Multidepot Capacitated Vehicle Routing with Improved Approximation Guarantees
Jingyang Zhao, Mingyu Xiao
TL;DR
This work advances approximation algorithms for the Multidepot Capacitated Vehicle Routing Problem (k-MCVRP) in metric graphs by delivering new guarantees for all demand variants (unsplittable, splittable, unit-demand) and both general and fixed-capacity regimes. The authors develop and blend three core techniques—cycle-partition, tree-partition, and LP-based rounding—to achieve tight improvements: a $4-1/1500$-approximation for splittable/unit-demand and $4-1/50000$ for unsplittable in general, and refined bounds of $3+\ln 2-\Theta(1/\sqrt{k})$ (with further $3+\ln 2-1/9000$ improvements for splittable/unit-demand when $k$ is fixed). The improvements hinge on refined tree-partition analysis, LP-rounding strategies, and careful case analyses that balance cycle- and tree-based constructions. Collectively, these results push the boundary on fixed-destination k-MCVRP and offer practical, near-optimal strategies with clear implications for multi-depot logistics optimization.
Abstract
The Multidepot Capacitated Vehicle Routing Problem (MCVRP) is a well-known variant of the classic Capacitated Vehicle Routing Problem (CVRP), where we need to route capacitated vehicles located in multiple depots to serve customers' demand such that each vehicle must return to the depot it starts, and the total traveling distance is minimized.
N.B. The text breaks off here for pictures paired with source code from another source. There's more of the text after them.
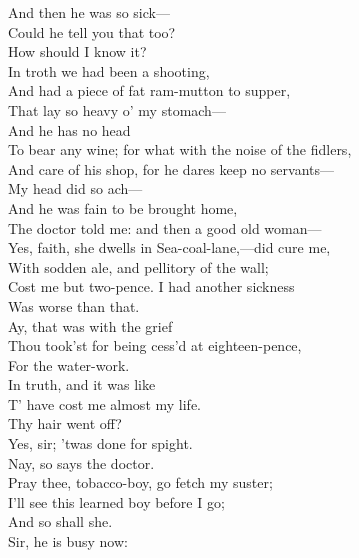 \documentclass[a4paper,oneside]{memoir}
\begin{document}
\begin{drama*}
\facespeaks And then he was so sick---\\
\druggerspeaks {} Could he tell you that too?\\
\facespeaks How should I know it?\\
\druggerspeaks {} In troth we had been a shooting,\\
And had a piece of fat ram-mutton to supper,\\
That lay so heavy o' my stomach---\\
\facespeaks {} And he has no head\\
To bear any wine; for what with the noise of the fidlers,\\
And care of his shop, for he dares keep no servants---\\
\druggerspeaks My head did so ach---\\
\facespeaks {} And he was fain to be brought home,\\
The doctor told me: and then a good old woman---\\
\druggerspeaks Yes, faith, she dwells in Sea-coal-lane,---did cure me,\\
With sodden ale, and pellitory of the wall;\\
Cost me but two-pence. I had another sickness\\
Was worse than that.\\
\facespeaks {} Ay, that was with the grief\\
Thou took'st for being cess'd at eighteen-pence,\\
For the water-work.\\
\druggerspeaks {} In truth, and it was like\\
T' have cost me almost my life.\\
\facespeaks {} Thy hair went off?\\
\druggerspeaks Yes, sir; 'twas done for spight.\\
\facespeaks {} Nay, so says the doctor.\\
\kastrilspeaks Pray thee, tobacco-boy, go fetch my suster;\\
I'll see this learned boy before I go;\\
And so shall she.\\
\facespeaks {} Sir, he is busy now:\\

\end{drama*}
\end{document}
There are three variants of MCVRP according to the property of the demand: unit-demand, splittable and unsplittable. We study approximation algorithms for $k$-MCVRP in metric graphs, where $k$ is the capacity of each vehicle. The best-known approximation ratios for the three versions are $4-Θ(1/k)$, $4-Θ(1/k)$, and $4$, respectively. We give a $(4-1/1500)$-approximation algorithm for unit-demand and splittable $k$-MCVRP, and a $(4-1/50000)$-approximation algorithm for unsplittable $k$-MCVRP. When $k$ is a fixed integer, we give a $(3+\ln2-\max\{Θ(1/\sqrt{k}),1/9000\})$-approximation algorithm for the splittable and unit-demand cases, and a $(3+\ln2-Θ(1/\sqrt{k}))$-approximation algorithm for the unsplittable case.